Yusril Ihza Mahendra: Mahkamah Konstitusi Berubah Jadi The Guardian of Oligarchy
Ketua Umum Partai Bulan Bintang (PBB) Yusril Ihza menyebut Mahkamah Konstitusi (MK) telah berubah menjadi the guardian of oligarchy.
Penulis: Fersianus Waku
Editor: Wahyu Aji
Laporan Wartawan Tribunnews.com, Fersianus Waku
TRIBUNNEWS.COM, JAKARTA - Ketua Umum Partai Bulan Bintang (PBB) Yusril Ihza menyebut Mahkamah Konstitusi (MK) telah berubah menjadi the guardian of oligarchy.
Hal itu dikatakan Yusril setelah MK menolak gugatannya soal Presidential Threshold atau syarat ambang batas pencalonan presiden dalam UU Nomor 7 Tahun 2017 tentang Pemilu.
Karena itu, Yusril menilai MK bukan lagi sebagai penjaga tegaknya demokrasi melainkan telah berubah menjadi the guardian of oligarchy.
"MK bukan lagi “the guardian of the constitution” dan penjaga tegaknya demokrasi, tetapi telah berubah menjadi “the guardian of oligarchy”," kata Yusril dalam keterangannya yang diterima, Jumat (8/7/2022).
Ia menganggap ditolaknya permohonan PBB dan Dewan Perwakilan Daerah Republik Indonesia (DPD RI) oleh MK justru mengancam demokrasi.
"Dengan ditolaknya permohonan PBB dan para anggota DPD ini, serta juga permohonan-permohonan yang lain yang akan diajukan, maka demokrasi kita kini semakin terancam dengan munculnya oligarki kekuasaan," ujar dia.
Menurutnya, ditolaknya permohonan itu juga berakibat pada calon presiden dan wakil presiden yang muncul hanya dari kekuatan politik besar di DP.
"Yang muncul hanya itu-itu saja dari dari kelompok kekuatan politik besar di DPR yang baik sendiri atau secara gabungan mempunyai 20 persen kursi di DPR," ucapnya.
Baca juga: Didukung Relawan Kopisusi Jadi Capres 2024, Susi Pudjiastuti Bicara Soal Presidential Threshold
Yusril menganggap terjadi keanehan dalam demokrasi di Tanah Air dikarenakan calon presiden yang maju, yakni didukung parpol berdasarkan treshold hasil Pileg lima tahun sebelumnya.
"Padahal dalam lima tahun itu, para pemilih dalam Pemilu sudah berubah, formasi koalisi dan kekuatan politik juga sudah berubah.
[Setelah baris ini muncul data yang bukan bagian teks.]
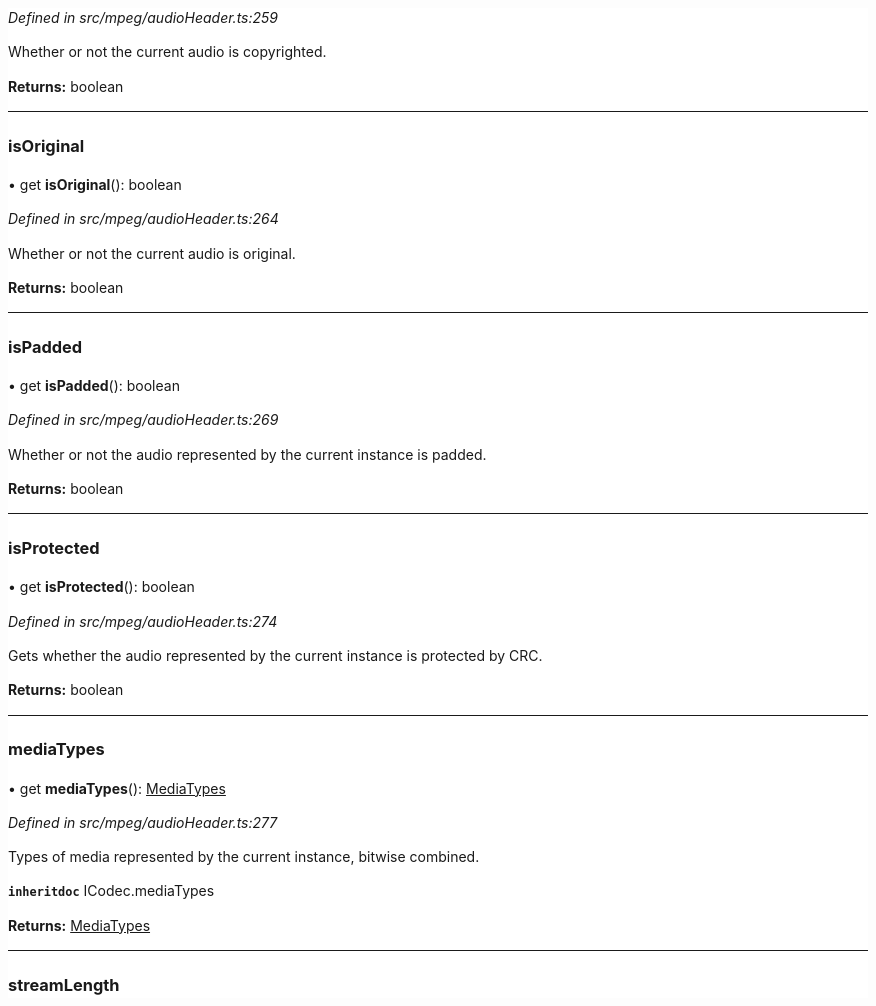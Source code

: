 *Defined in src/mpeg/audioHeader.ts:259*

Whether or not the current audio is copyrighted.

**Returns:** boolean

___

### isOriginal

• get **isOriginal**(): boolean

*Defined in src/mpeg/audioHeader.ts:264*

Whether or not the current audio is original.

**Returns:** boolean

___

### isPadded

• get **isPadded**(): boolean

*Defined in src/mpeg/audioHeader.ts:269*

Whether or not the audio represented by the current instance is padded.

**Returns:** boolean

___

### isProtected

• get **isProtected**(): boolean

*Defined in src/mpeg/audioHeader.ts:274*

Gets whether the audio represented by the current instance is protected by CRC.

**Returns:** boolean

___

### mediaTypes

• get **mediaTypes**(): [MediaTypes](../enums/_src_icodec_.mediatypes.md)

*Defined in src/mpeg/audioHeader.ts:277*

Types of media represented by the current instance, bitwise combined.

**`inheritdoc`** ICodec.mediaTypes

**Returns:** [MediaTypes](../enums/_src_icodec_.mediatypes.md)

___

### streamLength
Namun segala keanehan ini tetap ingin dipertahankan MK," ungkap Yusril.
Lebih lanjut, Yusril juga membantah argumentasi MK soal norma Pasal 222 itu adalah untuk memperkuat sistem Presidensial.
Padahal, kata dia, executive heav yang ada dalam UUD 1945 sebelum amandemen sudah sejak lama ditentang.
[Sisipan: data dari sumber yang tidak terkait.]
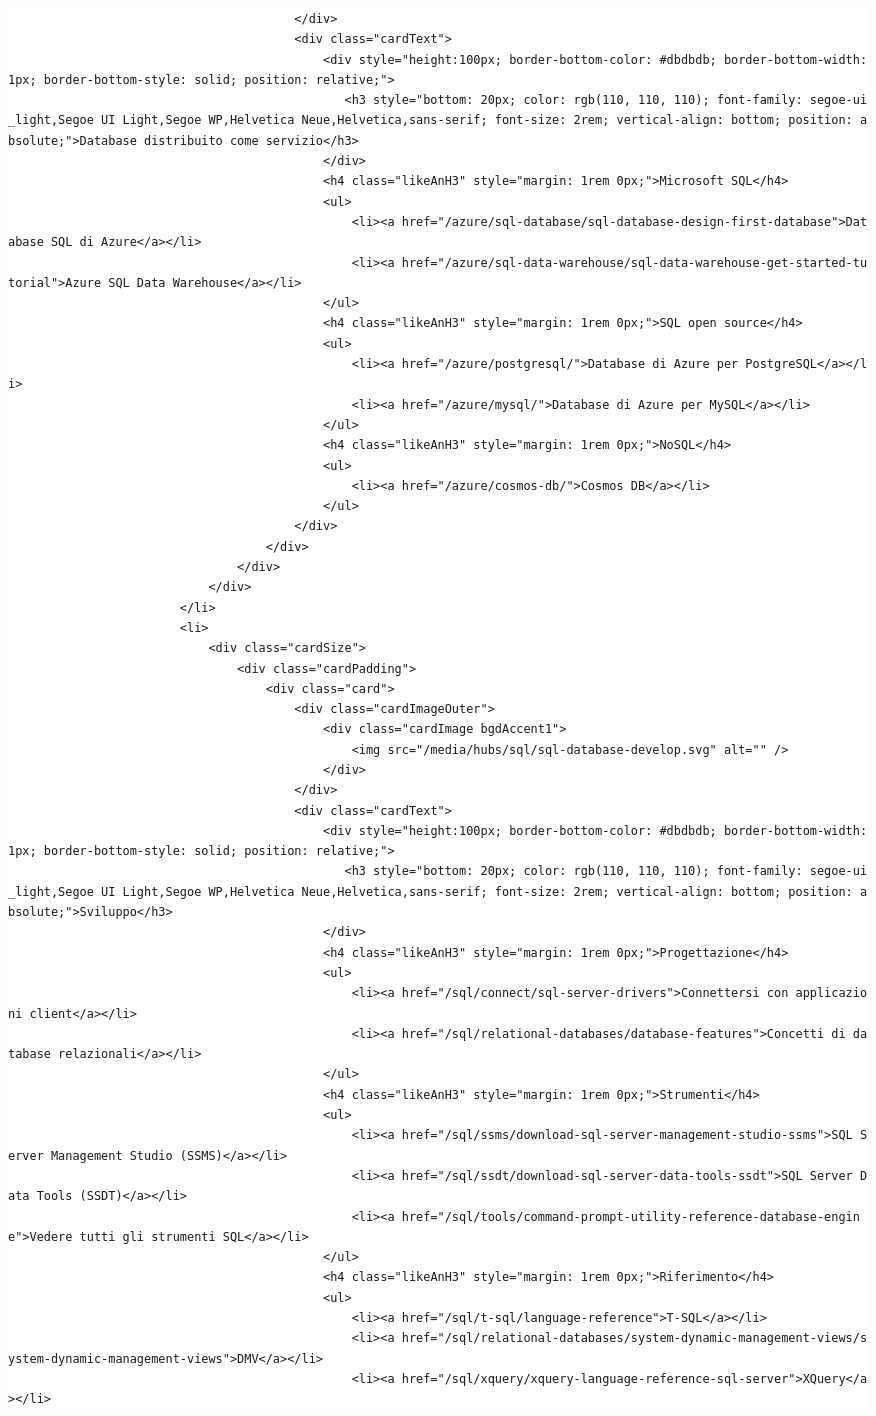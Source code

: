                                             </div>
                                            <div class="cardText">
                                                <div style="height:100px; border-bottom-color: #dbdbdb; border-bottom-width: 1px; border-bottom-style: solid; position: relative;">
                                                   <h3 style="bottom: 20px; color: rgb(110, 110, 110); font-family: segoe-ui_light,Segoe UI Light,Segoe WP,Helvetica Neue,Helvetica,sans-serif; font-size: 2rem; vertical-align: bottom; position: absolute;">Database distribuito come servizio</h3>
                                                </div>
                                                <h4 class="likeAnH3" style="margin: 1rem 0px;">Microsoft SQL</h4>
                                                <ul>
                                                    <li><a href="/azure/sql-database/sql-database-design-first-database">Database SQL di Azure</a></li>
                                                    <li><a href="/azure/sql-data-warehouse/sql-data-warehouse-get-started-tutorial">Azure SQL Data Warehouse</a></li>
                                                </ul>
                                                <h4 class="likeAnH3" style="margin: 1rem 0px;">SQL open source</h4>
                                                <ul>
                                                    <li><a href="/azure/postgresql/">Database di Azure per PostgreSQL</a></li>
                                                    <li><a href="/azure/mysql/">Database di Azure per MySQL</a></li>
                                                </ul>
                                                <h4 class="likeAnH3" style="margin: 1rem 0px;">NoSQL</h4>
                                                <ul>
                                                    <li><a href="/azure/cosmos-db/">Cosmos DB</a></li>
                                                </ul>
                                            </div>
                                        </div>
                                    </div>
                                </div>
                            </li>
                            <li>
                                <div class="cardSize">
                                    <div class="cardPadding">
                                        <div class="card">
                                            <div class="cardImageOuter">
                                                <div class="cardImage bgdAccent1">
                                                    <img src="/media/hubs/sql/sql-database-develop.svg" alt="" />
                                                </div>
                                            </div>
                                            <div class="cardText">
                                                <div style="height:100px; border-bottom-color: #dbdbdb; border-bottom-width: 1px; border-bottom-style: solid; position: relative;">
                                                   <h3 style="bottom: 20px; color: rgb(110, 110, 110); font-family: segoe-ui_light,Segoe UI Light,Segoe WP,Helvetica Neue,Helvetica,sans-serif; font-size: 2rem; vertical-align: bottom; position: absolute;">Sviluppo</h3>
                                                </div>
                                                <h4 class="likeAnH3" style="margin: 1rem 0px;">Progettazione</h4>
                                                <ul>
                                                    <li><a href="/sql/connect/sql-server-drivers">Connettersi con applicazioni client</a></li>
                                                    <li><a href="/sql/relational-databases/database-features">Concetti di database relazionali</a></li>
                                                </ul>
                                                <h4 class="likeAnH3" style="margin: 1rem 0px;">Strumenti</h4>
                                                <ul>
                                                    <li><a href="/sql/ssms/download-sql-server-management-studio-ssms">SQL Server Management Studio (SSMS)</a></li>
                                                    <li><a href="/sql/ssdt/download-sql-server-data-tools-ssdt">SQL Server Data Tools (SSDT)</a></li>
                                                    <li><a href="/sql/tools/command-prompt-utility-reference-database-engine">Vedere tutti gli strumenti SQL</a></li>
                                                </ul>
                                                <h4 class="likeAnH3" style="margin: 1rem 0px;">Riferimento</h4>
                                                <ul>
                                                    <li><a href="/sql/t-sql/language-reference">T-SQL</a></li>
                                                    <li><a href="/sql/relational-databases/system-dynamic-management-views/system-dynamic-management-views">DMV</a></li>
                                                    <li><a href="/sql/xquery/xquery-language-reference-sql-server">XQuery</a></li>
"UUD 1945 pasca amandemen justru menciptakan check and balances antar lembaga negara. Tidak ada hubungan korelatif antara presidential treshold dengan penguatan sistem presidensial sebagaimana selama ini didalilkan MK," ucap Yusril.
Yusril juga menepis argumentasi MK soal Pasal 222 UU Pemilu merupakan open legal policy presiden dan DPR.
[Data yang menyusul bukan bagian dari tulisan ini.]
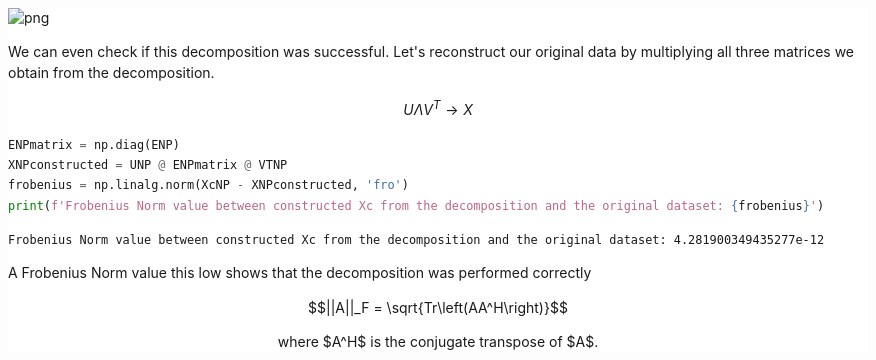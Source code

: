 
    
![png](/images/pca-svd/pca-svd_46_0.png)
    


We can even check if this decomposition was successful. Let's reconstruct our original data by multiplying all three matrices we obtain from the decomposition.

$$U \Lambda V^T \rightarrow X$$


```python
ENPmatrix = np.diag(ENP)
XNPconstructed = UNP @ ENPmatrix @ VTNP
frobenius = np.linalg.norm(XcNP - XNPconstructed, 'fro')
print(f'Frobenius Norm value between constructed Xc from the decomposition and the original dataset: {frobenius}')
```

    Frobenius Norm value between constructed Xc from the decomposition and the original dataset: 4.281900349435277e-12


A Frobenius Norm value this low shows that the decomposition was performed correctly

$$||A||_F = \sqrt{Tr\left(AA^H\right)}$$
<center>where $A^H$ is the conjugate transpose of $A$.</center>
Baca juga: Saiful Mujani Sebut Presidential Treshold Tinggi, Kesempatan Pemilih Dapat Calon yang Fresh Tertutup
"Saya berpendapat, meskipun itu open legal policy, MK tetap berwenang untuk menguji apakah open legal policy yang dihasilkan sejalan dengan norma konstitusi atau tidak," ungkap Yusril.